ACTIVITY: Wherever "http" appears in the records below, copy the line that holds it.

+===+

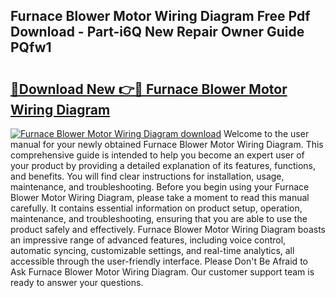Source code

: ## Furnace Blower Motor Wiring Diagram Free Pdf Download - Part-i6Q New Repair Owner Guide PQfw1

# <h2><a href="http://dfnvkoa.blite.top/?on=Furnace+Blower+Motor+Wiring+Diagram">🔗Download New 👉🔴 Furnace Blower Motor Wiring Diagram</a></h2>

[![Furnace Blower Motor Wiring Diagram download](https://i.imgur.com/lujVjoI.png)](http://dfnvkoa.blite.top/?on=Furnace+Blower+Motor+Wiring+Diagram)
Welcome to the user manual for your newly obtained Furnace Blower Motor Wiring Diagram. This comprehensive guide is intended to help you become an expert user of your product by providing a detailed explanation of its features, functions, and benefits. You will find clear instructions for installation, usage, maintenance, and troubleshooting. Before you begin using your Furnace Blower Motor Wiring Diagram, please take a moment to read this manual carefully. It contains essential information on product setup, operation, maintenance, and troubleshooting, ensuring that you are able to use the product safely and effectively. Furnace Blower Motor Wiring Diagram boasts an impressive range of advanced features, including voice control, automatic syncing, customizable settings, and real-time analytics, all accessible through the user-friendly interface. Please Don't Be Afraid to Ask Furnace Blower Motor Wiring Diagram. Our customer support team is ready to answer your questions.
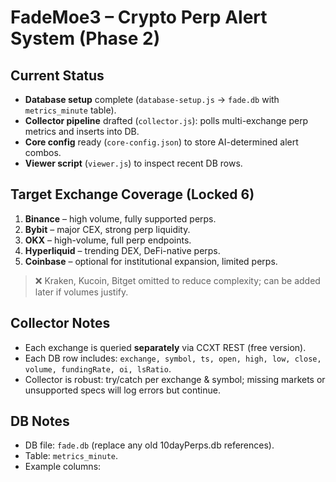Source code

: # FadeMoe3 – Crypto Perp Alert System (Phase 2)

## Current Status
- **Database setup** complete (`database-setup.js` → `fade.db` with `metrics_minute` table).  
- **Collector pipeline** drafted (`collector.js`): polls multi-exchange perp metrics and inserts into DB.  
- **Core config** ready (`core-config.json`) to store AI-determined alert combos.  
- **Viewer script** (`viewer.js`) to inspect recent DB rows.

## Target Exchange Coverage (Locked 6)
1. **Binance** – high volume, fully supported perps.  
2. **Bybit** – major CEX, strong perp liquidity.  
3. **OKX** – high-volume, full perp endpoints.  
4. **Hyperliquid** – trending DEX, DeFi-native perps.    
5. **Coinbase** – optional for institutional expansion, limited perps.

> ❌ Kraken, Kucoin, Bitget omitted to reduce complexity; can be added later if volumes justify.

## Collector Notes
- Each exchange is queried **separately** via CCXT REST (free version).  
- Each DB row includes: `exchange, symbol, ts, open, high, low, close, volume, fundingRate, oi, lsRatio`.  
- Collector is robust: try/catch per exchange & symbol; missing markets or unsupported specs will log errors but continue.

## DB Notes
- DB file: `fade.db` (replace any old 10dayPerps.db references).  
- Table: `metrics_minute`.  
- Example columns:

+===+

EXERCISE OUTPUT:
# <h2><a href="http://dfnvkoa.blite.top/?on=Furnace+Blower+Motor+Wiring+Diagram">🔗Download New 👉🔴 Furnace Blower Motor Wiring Diagram</a></h2>
[![Furnace Blower Motor Wiring Diagram download](https://i.imgur.com/lujVjoI.png)](http://dfnvkoa.blite.top/?on=Furnace+Blower+Motor+Wiring+Diagram)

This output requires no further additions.